SÉRGIO ARAÚJO – A luz já foi dada. Se prestar atenção, nos governos de Lula foi quando nós tivemos o maior crescimento da educação no Brasil. Na Universidade Federal de Sergipe nós saímos de 400 professores para quase 1.500. De 30 cursos para quase 110; tínhamos 6 mil alunos e hoje 30 mil. Criou-se o FIES, financiamentos para os pobres irem para as universidades privadas, e o governo pagava. Ou seja, foram oportunidades dadas aos mais pobres. E hoje temos 20% da população com nível superior. Hoje, as pessoas me procuram para ajudá-las a procurarem emprego. Naquela época, a ajuda era para decidir qual emprego escolher diante de três oportunidades surgidas. Antes eu orientava para qual dos três empregos a pessoa deveria ir. Pedreiro não saía de casa por menos de R$ 4 mil. A solução é gerar crédito, demanda para as empresas, é baixar o valor do crédito e ampliá-lo. Antes, a população conseguia comprar eletrodoméstico mais barato, dividindo em várias prestações, comprar apartamento, etc. O que precisa é dar crédito à população, pois a economia se aquece, as empresas ampliam seus negócios e todo mundo ganha dinheiro. Que falem o que quiser, mas no governo Lula foi a época que todo mundo ganhava dinheiro, andava de avião, a empregada doméstica tirava férias na mesma época da patroa. E esse é o grande problema. Na época do governo Dilma foi tirada a barreira da escravidão das empregadas domésticas. Elas eram escravas, afilhadas do interior que vinham sob o pretexto de ter uma vida melhor e estudar na cidade grande. Mas não estudavam, trabalhavam o dia todo e não recebiam nada, a não ser aquela roupinha e a comida. No governo Dilma acabou isso. A empregada doméstica ganha salário mínimo, tem seus direitos. Isso é respeito ao trabalhador e divisão de renda. Essa visão de que pobre não tem que ter energia elétrica, gás de cozinha é errada. Todos têm que ter as condições para fazer girar a economia do país e você resolve o desemprego, a fome. Voltamos ao mapa da fome no mundo que tinha acabado, e o problema não foi da pandemia de Covid-19.
SÓ SERGIPE – Foi de quê?
SÉRGIO ARAÚJO – Foi da gestão elitista, ao privilegiar o direito dos mais ricos que conseguiram ficar ainda mais ricos na pandemia. E os mais pobres não tiveram oportunidade. Não foi só da pandemia, mas de gestão pública.
SÓ SERGIPE- E hoje o país parou?
SÉRGIO ARAÚJO –Parou, mas não era para ter parado.
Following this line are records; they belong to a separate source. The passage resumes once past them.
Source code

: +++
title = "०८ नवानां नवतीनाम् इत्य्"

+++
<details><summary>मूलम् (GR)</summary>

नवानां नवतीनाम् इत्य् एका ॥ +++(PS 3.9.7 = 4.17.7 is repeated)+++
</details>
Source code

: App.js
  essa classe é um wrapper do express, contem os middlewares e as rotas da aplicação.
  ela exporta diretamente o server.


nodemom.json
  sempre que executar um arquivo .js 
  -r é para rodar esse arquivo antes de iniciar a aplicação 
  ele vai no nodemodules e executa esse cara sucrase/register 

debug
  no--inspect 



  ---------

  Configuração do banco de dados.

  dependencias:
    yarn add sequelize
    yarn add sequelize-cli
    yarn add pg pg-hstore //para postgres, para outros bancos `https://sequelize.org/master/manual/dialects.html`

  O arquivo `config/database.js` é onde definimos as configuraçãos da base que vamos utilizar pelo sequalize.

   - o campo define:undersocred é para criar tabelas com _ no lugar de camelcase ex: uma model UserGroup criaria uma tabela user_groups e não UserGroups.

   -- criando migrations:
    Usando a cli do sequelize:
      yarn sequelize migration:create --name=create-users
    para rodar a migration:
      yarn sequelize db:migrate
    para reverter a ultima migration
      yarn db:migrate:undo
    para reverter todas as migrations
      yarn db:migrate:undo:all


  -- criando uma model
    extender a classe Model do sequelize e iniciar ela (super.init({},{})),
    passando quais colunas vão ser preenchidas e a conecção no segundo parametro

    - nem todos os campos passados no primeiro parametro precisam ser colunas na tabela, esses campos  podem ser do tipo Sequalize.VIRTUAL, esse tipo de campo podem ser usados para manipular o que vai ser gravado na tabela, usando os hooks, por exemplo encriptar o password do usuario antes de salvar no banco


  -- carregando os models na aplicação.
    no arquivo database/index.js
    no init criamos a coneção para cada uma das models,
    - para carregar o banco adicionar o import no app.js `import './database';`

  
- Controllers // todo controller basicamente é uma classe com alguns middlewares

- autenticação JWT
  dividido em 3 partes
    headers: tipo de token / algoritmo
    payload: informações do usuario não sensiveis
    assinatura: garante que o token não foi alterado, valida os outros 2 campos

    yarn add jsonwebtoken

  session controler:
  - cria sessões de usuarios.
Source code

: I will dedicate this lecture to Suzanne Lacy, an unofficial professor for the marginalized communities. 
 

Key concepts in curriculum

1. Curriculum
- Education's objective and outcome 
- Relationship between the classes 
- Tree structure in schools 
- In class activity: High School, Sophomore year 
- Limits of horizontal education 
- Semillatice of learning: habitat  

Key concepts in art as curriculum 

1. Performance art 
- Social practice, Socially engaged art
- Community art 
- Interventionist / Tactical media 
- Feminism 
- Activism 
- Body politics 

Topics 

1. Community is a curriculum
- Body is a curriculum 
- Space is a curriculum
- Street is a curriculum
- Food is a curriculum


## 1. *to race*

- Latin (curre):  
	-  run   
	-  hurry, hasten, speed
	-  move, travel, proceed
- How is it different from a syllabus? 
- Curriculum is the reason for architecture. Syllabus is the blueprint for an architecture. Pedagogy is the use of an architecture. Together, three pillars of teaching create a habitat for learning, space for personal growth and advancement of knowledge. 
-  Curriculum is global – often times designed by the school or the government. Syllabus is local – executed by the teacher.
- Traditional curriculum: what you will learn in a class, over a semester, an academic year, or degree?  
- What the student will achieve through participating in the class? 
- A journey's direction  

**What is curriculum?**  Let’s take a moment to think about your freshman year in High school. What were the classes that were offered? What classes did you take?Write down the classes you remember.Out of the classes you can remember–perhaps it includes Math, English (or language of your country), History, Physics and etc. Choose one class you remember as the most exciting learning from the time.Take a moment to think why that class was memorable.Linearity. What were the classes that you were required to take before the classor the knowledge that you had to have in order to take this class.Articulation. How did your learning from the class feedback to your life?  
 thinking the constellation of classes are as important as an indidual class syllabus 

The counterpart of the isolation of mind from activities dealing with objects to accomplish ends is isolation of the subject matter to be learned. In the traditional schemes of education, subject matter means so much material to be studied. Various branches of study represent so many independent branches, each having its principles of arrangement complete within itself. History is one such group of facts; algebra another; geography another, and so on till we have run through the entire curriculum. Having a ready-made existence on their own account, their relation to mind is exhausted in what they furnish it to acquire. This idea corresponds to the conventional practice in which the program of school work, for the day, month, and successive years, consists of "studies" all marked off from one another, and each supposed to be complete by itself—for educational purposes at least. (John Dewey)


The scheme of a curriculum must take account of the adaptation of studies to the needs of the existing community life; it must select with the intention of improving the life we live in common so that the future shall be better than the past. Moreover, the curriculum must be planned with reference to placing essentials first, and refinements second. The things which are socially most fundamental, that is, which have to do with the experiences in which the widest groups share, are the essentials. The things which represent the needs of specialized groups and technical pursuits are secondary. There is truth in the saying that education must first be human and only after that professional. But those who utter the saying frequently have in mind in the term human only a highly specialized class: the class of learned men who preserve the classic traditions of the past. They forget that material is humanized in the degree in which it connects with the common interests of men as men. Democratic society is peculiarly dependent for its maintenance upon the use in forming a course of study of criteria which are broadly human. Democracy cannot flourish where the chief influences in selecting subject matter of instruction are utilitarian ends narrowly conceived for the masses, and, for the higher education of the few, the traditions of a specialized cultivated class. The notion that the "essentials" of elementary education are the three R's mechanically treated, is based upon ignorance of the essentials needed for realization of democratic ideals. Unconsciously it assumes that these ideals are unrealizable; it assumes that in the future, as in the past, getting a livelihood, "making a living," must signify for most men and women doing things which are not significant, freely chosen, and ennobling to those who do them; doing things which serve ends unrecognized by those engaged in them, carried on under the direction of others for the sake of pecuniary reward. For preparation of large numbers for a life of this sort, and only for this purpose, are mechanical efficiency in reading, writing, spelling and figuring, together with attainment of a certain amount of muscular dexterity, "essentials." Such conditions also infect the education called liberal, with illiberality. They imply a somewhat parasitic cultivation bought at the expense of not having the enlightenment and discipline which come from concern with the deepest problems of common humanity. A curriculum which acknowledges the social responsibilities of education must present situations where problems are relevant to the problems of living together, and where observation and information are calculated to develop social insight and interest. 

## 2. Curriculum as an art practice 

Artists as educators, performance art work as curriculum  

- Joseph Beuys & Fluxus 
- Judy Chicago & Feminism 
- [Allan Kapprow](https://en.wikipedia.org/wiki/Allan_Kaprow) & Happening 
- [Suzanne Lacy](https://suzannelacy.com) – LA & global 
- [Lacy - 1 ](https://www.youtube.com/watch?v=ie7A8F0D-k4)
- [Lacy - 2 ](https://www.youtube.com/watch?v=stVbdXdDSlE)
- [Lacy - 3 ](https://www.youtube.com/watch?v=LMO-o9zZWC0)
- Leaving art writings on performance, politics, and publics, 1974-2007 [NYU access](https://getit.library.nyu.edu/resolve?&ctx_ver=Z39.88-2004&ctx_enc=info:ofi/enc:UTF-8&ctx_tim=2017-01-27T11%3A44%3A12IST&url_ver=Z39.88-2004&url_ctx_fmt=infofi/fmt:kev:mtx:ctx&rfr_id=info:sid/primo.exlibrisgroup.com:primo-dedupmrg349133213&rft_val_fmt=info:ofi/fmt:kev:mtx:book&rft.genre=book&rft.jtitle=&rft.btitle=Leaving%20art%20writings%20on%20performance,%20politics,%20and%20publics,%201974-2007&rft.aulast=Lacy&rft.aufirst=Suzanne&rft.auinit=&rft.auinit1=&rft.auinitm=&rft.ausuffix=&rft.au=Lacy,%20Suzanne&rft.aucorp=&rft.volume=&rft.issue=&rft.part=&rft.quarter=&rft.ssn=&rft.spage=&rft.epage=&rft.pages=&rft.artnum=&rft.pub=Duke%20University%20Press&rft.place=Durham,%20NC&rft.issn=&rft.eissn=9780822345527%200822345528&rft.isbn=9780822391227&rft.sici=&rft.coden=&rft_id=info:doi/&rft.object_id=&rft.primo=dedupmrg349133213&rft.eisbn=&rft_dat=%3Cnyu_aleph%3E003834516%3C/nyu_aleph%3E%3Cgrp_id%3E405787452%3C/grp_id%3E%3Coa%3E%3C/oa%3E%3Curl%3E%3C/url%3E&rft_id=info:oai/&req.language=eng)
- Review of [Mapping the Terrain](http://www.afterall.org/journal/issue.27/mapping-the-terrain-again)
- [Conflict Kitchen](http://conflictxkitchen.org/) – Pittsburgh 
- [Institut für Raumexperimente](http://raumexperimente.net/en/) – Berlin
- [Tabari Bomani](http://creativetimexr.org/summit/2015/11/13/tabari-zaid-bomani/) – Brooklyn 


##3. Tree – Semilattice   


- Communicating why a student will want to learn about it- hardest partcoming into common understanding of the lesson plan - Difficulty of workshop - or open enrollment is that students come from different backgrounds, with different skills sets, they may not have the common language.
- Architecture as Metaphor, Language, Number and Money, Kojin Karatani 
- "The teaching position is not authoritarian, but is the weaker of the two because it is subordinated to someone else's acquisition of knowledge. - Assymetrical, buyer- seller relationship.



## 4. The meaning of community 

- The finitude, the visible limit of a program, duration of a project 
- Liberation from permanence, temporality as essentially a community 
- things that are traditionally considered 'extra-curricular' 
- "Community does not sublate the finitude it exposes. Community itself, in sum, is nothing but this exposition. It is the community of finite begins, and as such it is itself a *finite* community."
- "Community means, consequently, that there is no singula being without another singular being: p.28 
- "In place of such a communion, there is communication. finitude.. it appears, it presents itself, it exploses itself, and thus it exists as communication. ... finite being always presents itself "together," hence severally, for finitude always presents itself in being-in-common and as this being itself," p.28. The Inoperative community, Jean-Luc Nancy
Se o gestor tivesse tomado a decisão de comprar a vacina na época certa, logo que foi oferecida, o Brasil já estaria girando hoje. Se fosse comprada a vacina, estaríamos com a pandemia dominada até novembro ou dezembro. Estamos praticamente em setembro e com a pandemia em plenos pulmões e com um grande problema: a economia não se movimenta porque as pessoas perderam seus empregos, as empresas não estão confiantes para investir e aí as coisas não acontecem.